I want to calculate how much I would pay monthly.
$X$ = Amount borrowed. $I$= Interest Rate. $Y$ = number of years
This is what I have so far, but it's wrong; I'm getting a larger value.
$$\frac{X\left(1 + \frac{I}{100}\right)^{Y}\left(\frac{I}{Y}\right)}{12\left(\left(1 + \frac{I}{100}\right)^Y - 1\right)}.$$
On
The present value is $X$. The future value is $0$. We know $I/Y$. So you can compute the payment (which would be negative assuming that positive amounts imply money is coming to you and negative amounts mean that you are paying money). In particular, suppose $$a_{\overline{12Y}|i^{(12)}} = \frac{1-v^{12y}}{i^{(12)}}$$ where $v = \frac{1}{1+i^{(12)}}$ and $i^{(12)}$ is the monthly effective interest rate. So $$1+i = \left(1+i^{(12)} \right)^{12}$$ Then the level monthly payment would be $$P = \frac{X}{a_{\overline{12Y}|i^{(12)}}}$$
You can do this easily on a BA-II-PLUS calculator as well.

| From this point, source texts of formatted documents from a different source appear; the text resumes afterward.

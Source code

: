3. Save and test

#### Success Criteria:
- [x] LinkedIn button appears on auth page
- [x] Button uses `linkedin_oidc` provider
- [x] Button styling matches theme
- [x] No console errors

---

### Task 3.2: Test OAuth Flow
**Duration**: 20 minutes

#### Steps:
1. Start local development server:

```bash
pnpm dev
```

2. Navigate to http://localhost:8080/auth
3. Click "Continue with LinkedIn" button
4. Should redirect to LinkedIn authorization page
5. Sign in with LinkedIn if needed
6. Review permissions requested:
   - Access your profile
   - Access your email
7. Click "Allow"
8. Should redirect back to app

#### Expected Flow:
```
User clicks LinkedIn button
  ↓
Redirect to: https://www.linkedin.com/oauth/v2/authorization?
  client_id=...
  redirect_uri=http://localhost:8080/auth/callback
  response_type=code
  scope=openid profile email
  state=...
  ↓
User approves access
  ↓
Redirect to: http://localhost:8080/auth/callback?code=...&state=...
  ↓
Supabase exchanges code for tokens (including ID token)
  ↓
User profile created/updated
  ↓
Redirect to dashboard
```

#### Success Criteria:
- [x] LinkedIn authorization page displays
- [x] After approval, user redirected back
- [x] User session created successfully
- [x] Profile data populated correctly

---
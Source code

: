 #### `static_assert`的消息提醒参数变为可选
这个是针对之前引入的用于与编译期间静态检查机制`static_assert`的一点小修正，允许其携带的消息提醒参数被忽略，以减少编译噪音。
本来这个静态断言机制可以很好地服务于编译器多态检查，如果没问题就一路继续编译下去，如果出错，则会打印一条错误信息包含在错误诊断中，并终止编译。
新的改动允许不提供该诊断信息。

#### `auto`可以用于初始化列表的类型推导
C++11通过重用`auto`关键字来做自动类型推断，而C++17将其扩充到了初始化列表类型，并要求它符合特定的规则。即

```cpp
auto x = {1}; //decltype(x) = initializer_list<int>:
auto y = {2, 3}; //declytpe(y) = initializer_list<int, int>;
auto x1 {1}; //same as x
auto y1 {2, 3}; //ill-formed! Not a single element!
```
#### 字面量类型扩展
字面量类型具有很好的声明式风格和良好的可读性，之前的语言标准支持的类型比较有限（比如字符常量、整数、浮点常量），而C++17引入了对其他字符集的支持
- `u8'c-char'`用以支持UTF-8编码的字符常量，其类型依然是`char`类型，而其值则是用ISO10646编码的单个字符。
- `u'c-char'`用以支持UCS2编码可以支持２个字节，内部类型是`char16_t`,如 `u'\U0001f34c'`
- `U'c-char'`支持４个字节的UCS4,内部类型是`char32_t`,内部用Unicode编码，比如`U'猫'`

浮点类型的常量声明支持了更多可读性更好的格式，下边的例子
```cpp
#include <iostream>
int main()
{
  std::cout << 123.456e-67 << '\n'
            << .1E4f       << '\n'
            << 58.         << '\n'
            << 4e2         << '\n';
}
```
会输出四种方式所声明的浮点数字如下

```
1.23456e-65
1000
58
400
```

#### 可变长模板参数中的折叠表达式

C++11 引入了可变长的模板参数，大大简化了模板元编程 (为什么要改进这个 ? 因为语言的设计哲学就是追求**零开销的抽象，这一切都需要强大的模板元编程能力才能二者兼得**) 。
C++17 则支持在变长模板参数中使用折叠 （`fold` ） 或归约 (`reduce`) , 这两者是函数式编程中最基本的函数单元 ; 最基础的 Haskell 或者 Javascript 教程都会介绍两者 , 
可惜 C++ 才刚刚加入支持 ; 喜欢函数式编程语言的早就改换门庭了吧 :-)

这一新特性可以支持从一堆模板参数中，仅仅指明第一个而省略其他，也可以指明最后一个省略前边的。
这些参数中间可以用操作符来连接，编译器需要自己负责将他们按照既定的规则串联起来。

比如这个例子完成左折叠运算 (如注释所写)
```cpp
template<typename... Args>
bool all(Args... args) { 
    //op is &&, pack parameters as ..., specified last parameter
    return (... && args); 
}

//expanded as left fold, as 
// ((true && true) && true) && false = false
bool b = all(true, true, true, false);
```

Well, we know the amount borrowed, the interest (I'm going to assume it is the effective rate per year), and the amount of time we have to pay it off. Simplifying some things first off, we must be able to find the effective rate of interest per month, $i$, which can be gleaned from the equation
$(1+i)^{12} = 1+I$
Now, in the language of annuities, we are trying to solve an equation for the present value of $X$, which is given by
$X = Pa_{\overline{12Y}|i}$
where $a_{\overline{12Y}|i} = \left[\frac{1-\left(1+i\right)^{-12Y}}{i}\right]$
Now, it is quite simple to solve for the amount of each payment, $P$.